Zonas grises, oportunidades y peligros
El populismo, entonces, es una elección estratégica para la construcción política dadas ciertas circunstancias: crisis, desencanto de un sector de las masas con el sistema, sociedad desigual. Innegablemente, tanto en Estados Unidos como en gran parte del resto del mundo estas condiciones están presente y tienden a profundizarse. Las grandes mayorías no percibimos la «luz al final del túnel». Queramos o no, debemos afrontar un mundo en el cual fuerzas con las que rivalizamos recurrirán a la estrategia populista.
Coyunturalmente, un discurso tecnocrático puede dar réditos electorales ante el fracaso de la política precedente, como ocurrió con el triunfo de Joe Biden. Pero creo que la persistencia de las condiciones mencionadas hace difícil que podamos recostarnos en una salida tan sencilla. Trump perdió, en primer lugar, no gracias a la brillantez del candidato demócrata –bastante insulso y poco convocante– sino debido a sus propios errores a la hora de desarrollar políticas públicas en el último tramo de su mandato, que fue el más complicado objetivamente. El llamado a la unidad nacional que descarta cualquier tipo de «frontera interna», desde este punto de vista, difícilmente pueda resolver la accidentada topología de la sociedad y la opinión pública.

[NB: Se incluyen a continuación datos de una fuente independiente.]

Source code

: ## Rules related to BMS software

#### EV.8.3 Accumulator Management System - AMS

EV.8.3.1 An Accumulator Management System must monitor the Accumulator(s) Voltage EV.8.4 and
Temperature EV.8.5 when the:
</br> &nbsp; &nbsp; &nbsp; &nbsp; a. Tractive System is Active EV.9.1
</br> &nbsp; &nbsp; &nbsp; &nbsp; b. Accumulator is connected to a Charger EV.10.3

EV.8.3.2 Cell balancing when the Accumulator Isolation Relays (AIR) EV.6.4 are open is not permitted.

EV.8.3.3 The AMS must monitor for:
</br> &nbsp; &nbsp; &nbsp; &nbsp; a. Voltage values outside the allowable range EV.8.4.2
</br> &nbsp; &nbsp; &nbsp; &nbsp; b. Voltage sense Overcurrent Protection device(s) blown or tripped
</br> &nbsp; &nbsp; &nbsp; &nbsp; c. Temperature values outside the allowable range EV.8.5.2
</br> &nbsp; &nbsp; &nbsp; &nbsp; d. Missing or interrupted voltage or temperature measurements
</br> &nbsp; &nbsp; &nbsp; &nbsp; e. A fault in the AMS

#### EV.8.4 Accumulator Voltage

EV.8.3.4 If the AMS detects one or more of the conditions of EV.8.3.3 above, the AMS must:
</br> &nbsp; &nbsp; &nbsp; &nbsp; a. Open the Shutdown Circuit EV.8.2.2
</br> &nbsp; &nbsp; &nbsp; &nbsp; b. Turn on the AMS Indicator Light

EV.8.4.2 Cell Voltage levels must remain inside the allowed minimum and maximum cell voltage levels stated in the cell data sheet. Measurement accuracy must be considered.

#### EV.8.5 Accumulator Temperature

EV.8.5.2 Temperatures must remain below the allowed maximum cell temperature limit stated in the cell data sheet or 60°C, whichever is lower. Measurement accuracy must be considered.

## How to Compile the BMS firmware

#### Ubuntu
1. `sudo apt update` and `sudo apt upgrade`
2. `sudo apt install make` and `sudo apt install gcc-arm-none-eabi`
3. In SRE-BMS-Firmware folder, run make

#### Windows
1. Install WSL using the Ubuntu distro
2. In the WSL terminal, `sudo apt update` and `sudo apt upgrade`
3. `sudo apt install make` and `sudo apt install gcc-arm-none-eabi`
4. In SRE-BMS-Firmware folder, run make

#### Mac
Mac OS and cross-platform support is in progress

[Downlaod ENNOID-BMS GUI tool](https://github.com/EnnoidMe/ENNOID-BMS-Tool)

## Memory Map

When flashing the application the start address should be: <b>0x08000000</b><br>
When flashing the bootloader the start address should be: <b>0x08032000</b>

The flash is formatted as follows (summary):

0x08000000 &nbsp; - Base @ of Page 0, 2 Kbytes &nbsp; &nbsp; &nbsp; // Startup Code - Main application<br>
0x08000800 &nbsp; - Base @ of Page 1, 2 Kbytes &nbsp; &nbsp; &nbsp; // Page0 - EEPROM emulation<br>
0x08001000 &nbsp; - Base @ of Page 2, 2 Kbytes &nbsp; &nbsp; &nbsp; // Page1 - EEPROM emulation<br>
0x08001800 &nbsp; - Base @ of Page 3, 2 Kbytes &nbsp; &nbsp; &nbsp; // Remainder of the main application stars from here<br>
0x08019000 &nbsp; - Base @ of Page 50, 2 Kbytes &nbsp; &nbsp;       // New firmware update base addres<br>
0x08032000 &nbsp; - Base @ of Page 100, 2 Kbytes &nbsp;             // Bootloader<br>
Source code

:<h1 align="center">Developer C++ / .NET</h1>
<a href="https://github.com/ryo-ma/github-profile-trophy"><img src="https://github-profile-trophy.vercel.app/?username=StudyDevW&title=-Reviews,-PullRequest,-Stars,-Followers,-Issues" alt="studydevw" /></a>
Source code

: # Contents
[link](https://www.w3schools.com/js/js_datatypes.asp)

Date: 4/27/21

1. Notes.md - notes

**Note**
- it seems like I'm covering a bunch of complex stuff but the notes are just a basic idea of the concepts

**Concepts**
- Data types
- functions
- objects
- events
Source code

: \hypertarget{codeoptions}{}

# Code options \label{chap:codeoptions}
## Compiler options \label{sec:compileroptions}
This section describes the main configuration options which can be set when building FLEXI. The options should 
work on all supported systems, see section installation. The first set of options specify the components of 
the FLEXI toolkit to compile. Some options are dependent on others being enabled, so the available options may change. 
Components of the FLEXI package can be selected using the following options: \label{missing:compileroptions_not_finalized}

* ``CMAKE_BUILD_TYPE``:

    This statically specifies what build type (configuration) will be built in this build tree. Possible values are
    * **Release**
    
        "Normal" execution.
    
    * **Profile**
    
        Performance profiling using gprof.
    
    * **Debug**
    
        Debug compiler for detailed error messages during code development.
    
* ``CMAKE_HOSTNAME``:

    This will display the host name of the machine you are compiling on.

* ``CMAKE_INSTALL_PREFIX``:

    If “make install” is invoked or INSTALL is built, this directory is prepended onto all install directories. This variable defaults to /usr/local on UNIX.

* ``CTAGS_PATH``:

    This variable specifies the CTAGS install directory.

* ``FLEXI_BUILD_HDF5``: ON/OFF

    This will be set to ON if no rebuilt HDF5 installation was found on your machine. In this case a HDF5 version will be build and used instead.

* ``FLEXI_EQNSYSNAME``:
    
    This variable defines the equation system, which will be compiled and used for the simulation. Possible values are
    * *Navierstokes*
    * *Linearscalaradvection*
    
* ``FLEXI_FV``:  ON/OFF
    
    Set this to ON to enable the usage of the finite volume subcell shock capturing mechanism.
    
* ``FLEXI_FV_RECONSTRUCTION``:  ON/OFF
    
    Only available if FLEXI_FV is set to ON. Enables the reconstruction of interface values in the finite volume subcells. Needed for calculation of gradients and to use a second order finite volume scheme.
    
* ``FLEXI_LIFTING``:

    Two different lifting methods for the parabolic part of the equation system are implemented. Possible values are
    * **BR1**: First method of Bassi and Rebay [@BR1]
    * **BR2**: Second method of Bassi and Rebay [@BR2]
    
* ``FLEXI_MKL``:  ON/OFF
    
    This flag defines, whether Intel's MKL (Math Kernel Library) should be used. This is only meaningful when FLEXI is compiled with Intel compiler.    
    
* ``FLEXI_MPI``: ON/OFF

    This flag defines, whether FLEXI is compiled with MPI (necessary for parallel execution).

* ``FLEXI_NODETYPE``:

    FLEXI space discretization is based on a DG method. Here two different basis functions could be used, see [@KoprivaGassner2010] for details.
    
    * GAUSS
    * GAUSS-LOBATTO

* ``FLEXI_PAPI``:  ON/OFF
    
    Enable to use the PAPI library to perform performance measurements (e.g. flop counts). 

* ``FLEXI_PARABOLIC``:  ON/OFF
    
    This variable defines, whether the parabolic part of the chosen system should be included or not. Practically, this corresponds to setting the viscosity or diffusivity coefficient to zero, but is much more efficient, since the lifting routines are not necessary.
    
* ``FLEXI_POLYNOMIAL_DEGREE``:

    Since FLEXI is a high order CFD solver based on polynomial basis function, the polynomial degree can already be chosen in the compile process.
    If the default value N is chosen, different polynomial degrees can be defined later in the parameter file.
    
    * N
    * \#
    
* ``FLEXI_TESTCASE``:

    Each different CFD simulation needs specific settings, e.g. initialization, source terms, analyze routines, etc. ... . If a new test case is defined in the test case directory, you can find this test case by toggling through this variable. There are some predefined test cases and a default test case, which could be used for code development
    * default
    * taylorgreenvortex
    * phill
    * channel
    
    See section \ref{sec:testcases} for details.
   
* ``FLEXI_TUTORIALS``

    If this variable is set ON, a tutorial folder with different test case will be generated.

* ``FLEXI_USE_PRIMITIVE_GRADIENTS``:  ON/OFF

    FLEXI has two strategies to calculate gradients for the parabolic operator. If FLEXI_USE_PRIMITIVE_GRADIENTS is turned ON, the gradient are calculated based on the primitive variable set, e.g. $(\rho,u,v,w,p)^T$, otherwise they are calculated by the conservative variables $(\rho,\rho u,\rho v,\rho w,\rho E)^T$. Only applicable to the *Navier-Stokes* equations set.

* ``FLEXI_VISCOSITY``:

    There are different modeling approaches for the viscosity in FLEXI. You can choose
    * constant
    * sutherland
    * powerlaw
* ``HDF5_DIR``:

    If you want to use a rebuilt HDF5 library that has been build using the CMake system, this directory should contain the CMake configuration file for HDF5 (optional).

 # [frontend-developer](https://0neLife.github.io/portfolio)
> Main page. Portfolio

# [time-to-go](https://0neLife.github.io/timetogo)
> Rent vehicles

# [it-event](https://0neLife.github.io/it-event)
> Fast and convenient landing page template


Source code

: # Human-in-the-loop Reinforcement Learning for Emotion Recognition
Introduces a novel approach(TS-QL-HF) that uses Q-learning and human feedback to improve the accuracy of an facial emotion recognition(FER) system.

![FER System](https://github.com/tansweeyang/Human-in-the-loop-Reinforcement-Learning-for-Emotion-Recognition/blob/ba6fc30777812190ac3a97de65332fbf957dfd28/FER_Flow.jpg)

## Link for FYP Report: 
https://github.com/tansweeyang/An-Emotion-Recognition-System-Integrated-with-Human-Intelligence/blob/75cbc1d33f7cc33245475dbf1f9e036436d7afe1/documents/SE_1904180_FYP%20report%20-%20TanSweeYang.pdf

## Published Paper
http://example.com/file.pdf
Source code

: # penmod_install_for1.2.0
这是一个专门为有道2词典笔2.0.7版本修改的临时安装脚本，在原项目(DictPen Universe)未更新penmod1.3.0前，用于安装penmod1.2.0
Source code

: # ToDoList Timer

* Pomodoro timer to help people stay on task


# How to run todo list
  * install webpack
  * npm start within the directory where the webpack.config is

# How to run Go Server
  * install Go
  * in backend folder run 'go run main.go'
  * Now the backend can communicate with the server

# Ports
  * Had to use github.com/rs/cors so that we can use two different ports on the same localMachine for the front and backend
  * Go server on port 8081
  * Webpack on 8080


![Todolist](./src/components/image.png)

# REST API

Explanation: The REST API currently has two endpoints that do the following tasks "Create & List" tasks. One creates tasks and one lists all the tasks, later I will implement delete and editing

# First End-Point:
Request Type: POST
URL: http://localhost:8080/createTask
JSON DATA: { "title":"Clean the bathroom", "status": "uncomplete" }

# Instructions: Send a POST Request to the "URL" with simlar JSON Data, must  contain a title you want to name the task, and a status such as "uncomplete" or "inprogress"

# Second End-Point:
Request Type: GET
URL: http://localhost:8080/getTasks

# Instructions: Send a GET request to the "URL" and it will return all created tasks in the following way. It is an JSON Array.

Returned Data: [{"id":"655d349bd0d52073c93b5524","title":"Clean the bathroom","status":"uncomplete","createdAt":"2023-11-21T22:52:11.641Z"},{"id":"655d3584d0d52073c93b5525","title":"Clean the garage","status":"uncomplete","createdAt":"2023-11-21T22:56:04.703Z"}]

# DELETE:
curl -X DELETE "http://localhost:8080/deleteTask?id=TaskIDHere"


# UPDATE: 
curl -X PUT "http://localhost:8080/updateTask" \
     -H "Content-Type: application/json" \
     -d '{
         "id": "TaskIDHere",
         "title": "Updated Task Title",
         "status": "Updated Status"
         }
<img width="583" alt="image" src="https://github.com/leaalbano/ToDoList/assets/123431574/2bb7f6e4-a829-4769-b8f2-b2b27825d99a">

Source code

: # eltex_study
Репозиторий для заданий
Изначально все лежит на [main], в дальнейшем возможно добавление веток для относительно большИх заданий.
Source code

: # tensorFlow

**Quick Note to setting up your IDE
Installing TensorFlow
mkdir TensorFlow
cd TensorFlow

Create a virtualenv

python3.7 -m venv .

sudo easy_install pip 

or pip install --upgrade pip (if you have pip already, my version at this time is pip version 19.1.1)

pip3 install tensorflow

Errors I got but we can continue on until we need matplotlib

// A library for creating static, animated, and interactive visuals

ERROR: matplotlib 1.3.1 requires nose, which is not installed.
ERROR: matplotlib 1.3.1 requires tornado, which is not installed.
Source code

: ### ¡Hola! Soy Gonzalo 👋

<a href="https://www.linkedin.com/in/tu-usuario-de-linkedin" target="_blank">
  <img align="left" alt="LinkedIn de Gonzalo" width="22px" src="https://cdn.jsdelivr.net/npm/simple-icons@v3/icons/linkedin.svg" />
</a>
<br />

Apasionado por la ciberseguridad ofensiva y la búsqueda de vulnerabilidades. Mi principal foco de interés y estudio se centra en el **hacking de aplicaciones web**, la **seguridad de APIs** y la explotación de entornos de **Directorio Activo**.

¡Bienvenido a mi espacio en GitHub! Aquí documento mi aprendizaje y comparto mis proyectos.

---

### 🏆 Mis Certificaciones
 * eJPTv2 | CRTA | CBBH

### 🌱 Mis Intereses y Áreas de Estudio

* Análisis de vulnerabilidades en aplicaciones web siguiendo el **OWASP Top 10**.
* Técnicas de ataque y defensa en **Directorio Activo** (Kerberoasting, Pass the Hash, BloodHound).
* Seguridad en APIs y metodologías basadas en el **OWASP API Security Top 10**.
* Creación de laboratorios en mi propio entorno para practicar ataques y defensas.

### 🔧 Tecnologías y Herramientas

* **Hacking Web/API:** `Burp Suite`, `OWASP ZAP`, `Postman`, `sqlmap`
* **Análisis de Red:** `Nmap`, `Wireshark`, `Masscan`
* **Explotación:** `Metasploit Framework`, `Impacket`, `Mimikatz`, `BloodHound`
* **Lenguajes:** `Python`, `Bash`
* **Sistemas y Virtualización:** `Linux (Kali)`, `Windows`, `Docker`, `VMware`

Desde la izquierda es necesario pensar qué elementos de la construcción discursiva populista pueden ser una invitación a la movilización de masas, gran cuenta pendiente desde hace décadas. El camino es estrecho, porque también se debe lidiar con los peligros que la ultraderecha puede utilizar sin contradicciones pero que son difícilmente compatibles con nuestro proyecto. Me refiero, en primer lugar, a evitar la construcción de liderazgos demasiado personalistas que, tarde o temprano, obstruyan la participación política real.
Queda planteado como un interrogante a futuro que, humildemente, creo que debe ser abordado desde nuestras trincheras: ¿no es necesario que tensionemos más nuestra intervención pública hacia un mito menos tecnocrático (en el cual, a fin de cuentas, muchas veces cae el marxismo y su promesa de una sociedad sin clases como resultado lógico del progreso técnico) e incorporemos una dimensión de conflicto actual y permanente? ¿No podemos construir dicho mito, sobre una base igualitarista, para aumentar nuestra capacidad de movilización, proponiendo el futuro para las mayorías en lugar de un retorno a un ilusorio pasado de grandeza? En definitiva, ¿no es hora de desplegar algunas armas del arsenal del populismo para inclinar la balanza en nuestro favor?